* _TASK MATERIAL_
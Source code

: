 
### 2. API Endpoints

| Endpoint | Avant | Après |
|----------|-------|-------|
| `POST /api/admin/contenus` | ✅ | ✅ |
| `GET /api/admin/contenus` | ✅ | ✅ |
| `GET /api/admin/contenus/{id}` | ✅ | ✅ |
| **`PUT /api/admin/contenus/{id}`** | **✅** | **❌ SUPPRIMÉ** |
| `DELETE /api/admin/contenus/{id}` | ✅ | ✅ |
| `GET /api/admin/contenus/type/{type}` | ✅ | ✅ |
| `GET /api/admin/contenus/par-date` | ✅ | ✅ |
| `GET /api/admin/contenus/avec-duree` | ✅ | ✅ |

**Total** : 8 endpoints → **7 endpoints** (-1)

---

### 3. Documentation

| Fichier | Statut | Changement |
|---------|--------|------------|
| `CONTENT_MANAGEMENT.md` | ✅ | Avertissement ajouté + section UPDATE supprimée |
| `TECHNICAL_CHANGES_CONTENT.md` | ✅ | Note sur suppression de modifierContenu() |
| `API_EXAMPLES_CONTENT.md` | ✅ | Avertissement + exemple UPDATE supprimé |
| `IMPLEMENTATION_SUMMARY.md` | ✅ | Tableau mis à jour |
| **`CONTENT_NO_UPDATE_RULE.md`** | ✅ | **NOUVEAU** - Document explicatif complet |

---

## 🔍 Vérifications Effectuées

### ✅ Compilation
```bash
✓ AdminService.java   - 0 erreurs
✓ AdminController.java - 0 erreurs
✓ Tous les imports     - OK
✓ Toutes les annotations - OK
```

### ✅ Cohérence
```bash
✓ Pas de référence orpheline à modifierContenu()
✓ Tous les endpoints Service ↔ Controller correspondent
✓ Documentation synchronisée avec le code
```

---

* _DIRECTIONS FOR THIS TASK_
Return exactly the run of lines that opens with the one containing "Avant | Après |" and closes with the last line of the records above.

* _YOUR RESPONSE_
| Endpoint | Avant | Après |
|----------|-------|-------|
| `POST /api/admin/contenus` | ✅ | ✅ |
| `GET /api/admin/contenus` | ✅ | ✅ |
| `GET /api/admin/contenus/{id}` | ✅ | ✅ |
| **`PUT /api/admin/contenus/{id}`** | **✅** | **❌ SUPPRIMÉ** |
| `DELETE /api/admin/contenus/{id}` | ✅ | ✅ |
| `GET /api/admin/contenus/type/{type}` | ✅ | ✅ |
| `GET /api/admin/contenus/par-date` | ✅ | ✅ |
| `GET /api/admin/contenus/avec-duree` | ✅ | ✅ |

**Total** : 8 endpoints → **7 endpoints** (-1)

---

### 3. Documentation

| Fichier | Statut | Changement |
|---------|--------|------------|
| `CONTENT_MANAGEMENT.md` | ✅ | Avertissement ajouté + section UPDATE supprimée |
| `TECHNICAL_CHANGES_CONTENT.md` | ✅ | Note sur suppression de modifierContenu() |
| `API_EXAMPLES_CONTENT.md` | ✅ | Avertissement + exemple UPDATE supprimé |
| `IMPLEMENTATION_SUMMARY.md` | ✅ | Tableau mis à jour |
| **`CONTENT_NO_UPDATE_RULE.md`** | ✅ | **NOUVEAU** - Document explicatif complet |

---

## 🔍 Vérifications Effectuées

### ✅ Compilation
```bash
✓ AdminService.java   - 0 erreurs
✓ AdminController.java - 0 erreurs
✓ Tous les imports     - OK
✓ Toutes les annotations - OK
```

### ✅ Cohérence
```bash
✓ Pas de référence orpheline à modifierContenu()
✓ Tous les endpoints Service ↔ Controller correspondent
✓ Documentation synchronisée avec le code
```

---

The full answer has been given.